The optimization of the photocatalytic degradation of a carcinogen pesticide, imazalil, was carried out in an aqueous solution using TiO2 as photocatalyst under UV irradiation in the presence of persulfate. Persulfate plays a double role; an electron scavenger and it promotes the formation of sulfate radicals which allow accelerating the removal of imazalil.
For the optimization, experimental design was used based on the surface response methodology; it was applied to assess the individual and interaction effects of several operating parameters (pH, TiO2 concentration, pesticide concentration and persulfate concentration) on the treatment efficiency (90% of pesticide removal time).

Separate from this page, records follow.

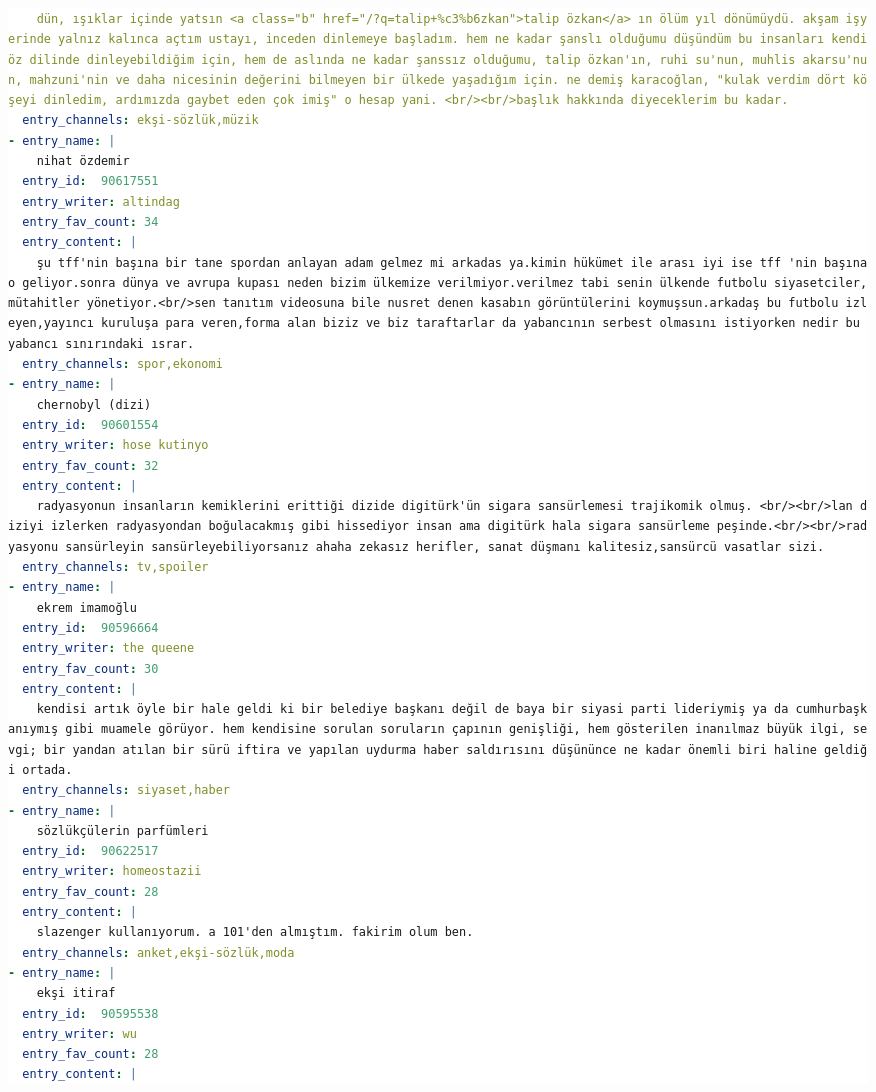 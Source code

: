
 ```yaml
    dün, ışıklar içinde yatsın <a class="b" href="/?q=talip+%c3%b6zkan">talip özkan</a> ın ölüm yıl dönümüydü. akşam işyerinde yalnız kalınca açtım ustayı, inceden dinlemeye başladım. hem ne kadar şanslı olduğumu düşündüm bu insanları kendi öz dilinde dinleyebildiğim için, hem de aslında ne kadar şanssız olduğumu, talip özkan'ın, ruhi su'nun, muhlis akarsu'nun, mahzuni'nin ve daha nicesinin değerini bilmeyen bir ülkede yaşadığım için. ne demiş karacoğlan, "kulak verdim dört köşeyi dinledim, ardımızda gaybet eden çok imiş" o hesap yani. <br/><br/>başlık hakkında diyeceklerim bu kadar.
  entry_channels: ekşi-sözlük,müzik
- entry_name: |
    nihat özdemir
  entry_id:  90617551
  entry_writer: altindag
  entry_fav_count: 34
  entry_content: |
    şu tff'nin başına bir tane spordan anlayan adam gelmez mi arkadas ya.kimin hükümet ile arası iyi ise tff 'nin başına o geliyor.sonra dünya ve avrupa kupası neden bizim ülkemize verilmiyor.verilmez tabi senin ülkende futbolu siyasetciler,mütahitler yönetiyor.<br/>sen tanıtım videosuna bile nusret denen kasabın görüntülerini koymuşsun.arkadaş bu futbolu izleyen,yayıncı kuruluşa para veren,forma alan biziz ve biz taraftarlar da yabancının serbest olmasını istiyorken nedir bu yabancı sınırındaki ısrar.
  entry_channels: spor,ekonomi
- entry_name: |
    chernobyl (dizi)
  entry_id:  90601554
  entry_writer: hose kutinyo
  entry_fav_count: 32
  entry_content: |
    radyasyonun insanların kemiklerini erittiği dizide digitürk'ün sigara sansürlemesi trajikomik olmuş. <br/><br/>lan diziyi izlerken radyasyondan boğulacakmış gibi hissediyor insan ama digitürk hala sigara sansürleme peşinde.<br/><br/>radyasyonu sansürleyin sansürleyebiliyorsanız ahaha zekasız herifler, sanat düşmanı kalitesiz,sansürcü vasatlar sizi.
  entry_channels: tv,spoiler
- entry_name: |
    ekrem imamoğlu
  entry_id:  90596664
  entry_writer: the queene
  entry_fav_count: 30
  entry_content: |
    kendisi artık öyle bir hale geldi ki bir belediye başkanı değil de baya bir siyasi parti lideriymiş ya da cumhurbaşkanıymış gibi muamele görüyor. hem kendisine sorulan soruların çapının genişliği, hem gösterilen inanılmaz büyük ilgi, sevgi; bir yandan atılan bir sürü iftira ve yapılan uydurma haber saldırısını düşününce ne kadar önemli biri haline geldiği ortada.
  entry_channels: siyaset,haber
- entry_name: |
    sözlükçülerin parfümleri
  entry_id:  90622517
  entry_writer: homeostazii
  entry_fav_count: 28
  entry_content: |
    slazenger kullanıyorum. a 101'den almıştım. fakirim olum ben.
  entry_channels: anket,ekşi-sözlük,moda
- entry_name: |
    ekşi itiraf
  entry_id:  90595538
  entry_writer: wu
  entry_fav_count: 28
  entry_content: |
```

Based on the experimental design data, a semi-empirical expression was obtained, permitting to predict and to optimize the pesticide removal time. This model was very consistent with experimental results (correlation factor: 99.15%). The strongest interactions between the parameters assessed were pH/[K2S2O8] and [Imazalil]/[K2S2O8]. Optimal experimental conditions found for imazalil (25mgL−1) removal were acidic pH 3–4, persulfate concentration (≈2.5gL−1) and TiO2 loading (2.5gL−1). By using tert-butanol as hydroxyl radical scavenger, it was found that sulfate radicals were predominant at acidic pH and as the pH increases the hydroxyl radicals are more and more produced.
The experimental design allows obtaining the maximum of efficiency with the minimum amount of persulfate.
This work demonstrates well the utility and benefits of the experimental design approach for screening and modeling the reaction parameters.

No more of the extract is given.